Rozdział 2

84 9 0
                                    


Cain się nudził.

To była najgorsza część jego kary: nie miał nic do roboty. I tak na wieczność. To dlatego tak często kładł się w krypcie i zapadał w letarg. Tam przynajmniej mógł zatopić się w marzeniach o świetności albo robić plany wspaniałych podbojów. Albo gonić za nieuchwytnym zielonym spojrzeniem. Cokolwiek.

Na jawie mógł co najwyżej pozbawić Abla życia. Znowu. To się powoli robiło nudne. On zabijał brata, tamten się regenerował i zabawa zaczynała się od początku.

Teraz jednak dopiero wyszedł z krypty po paru latach niespokojnych snów o zielonookiej wiedźmie, o jej hipnotycznym spojrzeniu, o jej ciele bez jednej skazy... i musiał napić się krwi, uzupełnić zapasy, zanim z powrotem zapadnie w letarg.

Czasami wyobrażał sobie, że już nie jest tu więźniem. Dokładnie wiedział, co by zrobił w takiej sytuacji. Najpierw pożywiłby się jak należy. Cain poczuł skurcz w żołądku i suchość w gardle na samą myśl o ciepłej, gęstej krwi, wypływającej pulsującym rytmem z tętnicy, wypełniającej jego usta, szumiącej w głowie.
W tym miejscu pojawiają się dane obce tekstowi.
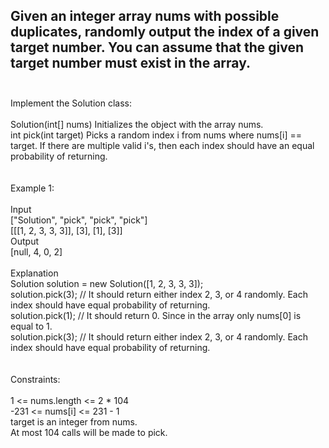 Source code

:## Given an integer array nums with possible duplicates, randomly output the index of a given target number. You can assume that the given target number must exist in the array. <br> <br> 
Implement the Solution class: <br> <br> 
Solution(int[] nums) Initializes the object with the array nums. <br> 
int pick(int target) Picks a random index i from nums where nums[i] == target. If there are multiple valid i's, then each index should have an equal probability of returning. <br> <br> <br> 
Example 1: <br> <br> 
Input <br> 
["Solution", "pick", "pick", "pick"] <br> 
[[[1, 2, 3, 3, 3]], [3], [1], [3]] <br> 
Output <br> 
[null, 4, 0, 2] <br> <br> 
Explanation <br> 
Solution solution = new Solution([1, 2, 3, 3, 3]); <br> 
solution.pick(3); // It should return either index 2, 3, or 4 randomly. Each index should have equal probability of returning. <br> 
solution.pick(1); // It should return 0. Since in the array only nums[0] is equal to 1. <br> 
solution.pick(3); // It should return either index 2, 3, or 4 randomly. Each index should have equal probability of returning. <br> <br> <br> 
Constraints: <br> <br> 
1 <= nums.length <= 2 * 104 <br> 
-231 <= nums[i] <= 231 - 1 <br> 
target is an integer from nums. <br> 
At most 104 calls will be made to pick. <br> 
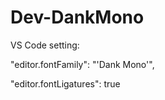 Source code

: # Dev-DankMono

VS Code setting:

"editor.fontFamily": "'Dank Mono'",

"editor.fontLigatures": true
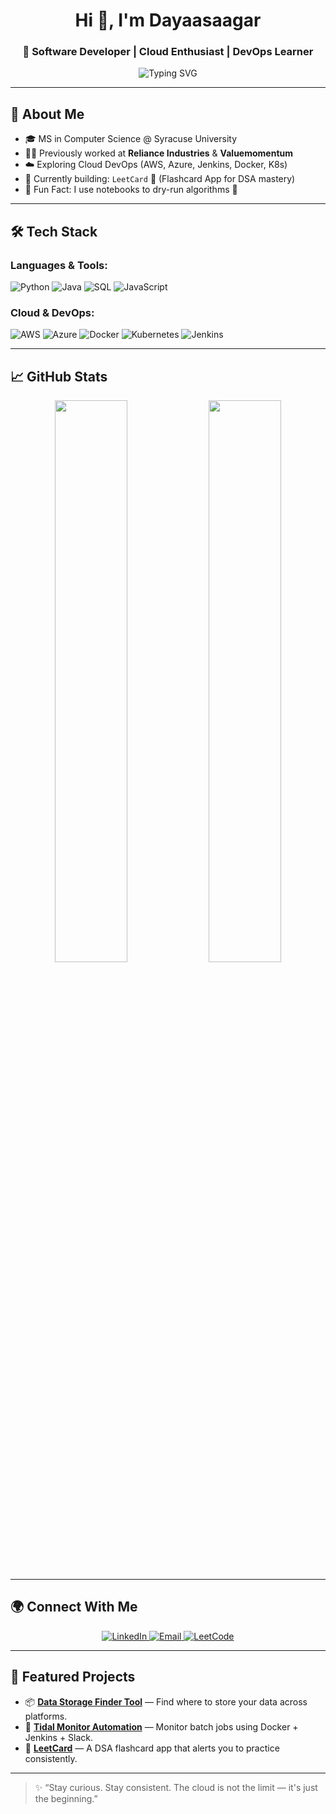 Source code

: <h1 align="center">Hi 👋, I'm Dayaasaagar</h1>
<h3 align="center">🚀 Software Developer | Cloud Enthusiast | DevOps Learner</h3>

<p align="center">
  <img src="https://readme-typing-svg.demolab.com?font=Fira+Code&duration=2000&pause=1000&color=58A6FF&center=true&vCenter=true&multiline=true&width=600&lines=Full-Stack+Developer+%7C+Cloud+Engineer+in+training;Always+learning+%E2%9C%A8+%7C+Always+building+%F0%9F%9B%A0%EF%B8%8F" alt="Typing SVG" />
</p>

---

## 🧠 About Me

- 🎓 MS in Computer Science @ Syracuse University
- 👨‍💻 Previously worked at **Reliance Industries** & **Valuemomentum**
- ☁️ Exploring Cloud DevOps (AWS, Azure, Jenkins, Docker, K8s)
- 🔭 Currently building: `LeetCard` 📱 (Flashcard App for DSA mastery)
- 🧠 Fun Fact: I use notebooks to dry-run algorithms 🧮

---

## 🛠️ Tech Stack

### Languages & Tools:
![Python](https://img.shields.io/badge/-Python-05122A?style=flat&logo=python)
![Java](https://img.shields.io/badge/-Java-05122A?style=flat&logo=java)
![SQL](https://img.shields.io/badge/-SQL-05122A?style=flat&logo=mysql)
![JavaScript](https://img.shields.io/badge/-JavaScript-05122A?style=flat&logo=javascript)

### Cloud & DevOps:
![AWS](https://img.shields.io/badge/-AWS-232F3E?style=flat&logo=amazon-aws)
![Azure](https://img.shields.io/badge/-Azure-0078D4?style=flat&logo=microsoft-azure)
![Docker](https://img.shields.io/badge/-Docker-2496ED?style=flat&logo=docker)
![Kubernetes](https://img.shields.io/badge/-Kubernetes-326CE5?style=flat&logo=kubernetes)
![Jenkins](https://img.shields.io/badge/-Jenkins-D24939?style=flat&logo=jenkins)

---

## 📈 GitHub Stats

<p align="center">
  <img src="https://github-readme-stats.vercel.app/api?username=yourusername&show_icons=true&theme=radical" width="48%" />
  <img src="https://github-readme-streak-stats.herokuapp.com/?user=yourusername&theme=radical" width="48%" />
</p>

---

## 🌍 Connect With Me

<p align="center">
  <a href="https://www.linkedin.com/in/yourlinkedin/" target="_blank">
    <img alt="LinkedIn" src="https://img.shields.io/badge/LinkedIn-blue?style=for-the-badge&logo=linkedin">
  </a>
  <a href="mailto:youremail@example.com">
    <img alt="Email" src="https://img.shields.io/badge/Gmail-D14836?style=for-the-badge&logo=gmail&logoColor=white">
  </a>
  <a href="https://leetcode.com/yourleetcode/">
    <img alt="LeetCode" src="https://img.shields.io/badge/LeetCode-FFA116?style=for-the-badge&logo=leetcode&logoColor=black">
  </a>
</p>

---

## 🧪 Featured Projects

- 📦 [**Data Storage Finder Tool**](https://github.com/yourusername/data-finder-tool) — Find where to store your data across platforms.
- 🤖 [**Tidal Monitor Automation**](https://github.com/yourusername/tidal-batch-automation) — Monitor batch jobs using Docker + Jenkins + Slack.
- 🧠 [**LeetCard**](https://github.com/yourusername/leetcard-app) — A DSA flashcard app that alerts you to practice consistently.

---

> ✨ “Stay curious. Stay consistent. The cloud is not the limit — it's just the beginning.”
Zajrzał do jadalni, gdzie na niskim stoliku w rogu stał podgrzewany dzbanek. Napełnił pucharek i pociągnął spory łyk, próbując wyobrażać sobie, że pije prosto z tętnicy.

Nic z tego. Ta krew nie miała w sobie życia. Nie dość, że nie była ludzka, to w dodatku nie pachniała niczym przyjemnym. Wzdrygnął się w widoczny sposób, odstawiając szybkim ruchem kielich na blat stolika.

Głośny szczęk zamka poniósł się echem po wysokim holu, odbił się od sklepienia i wrócił na dół. Cain stał w progu jadalni i ze zmarszczonymi brwiami wpatrywał się w otwarte drzwi. Nie pamiętał by kiedykolwiek te drzwi otworzyły się same. Nieufnie podszedł do nich i wolnym, niemal delikatnym ruchem wysunął rękę na zewnątrz.

Bariera zniknęła. Drzwi nie zatrzasnęły się na jego ręce. Chociaż technicznie nie oddychał, Cain wciągnął powietrze ze świstem. Czy to znaczyło, że jest wolny?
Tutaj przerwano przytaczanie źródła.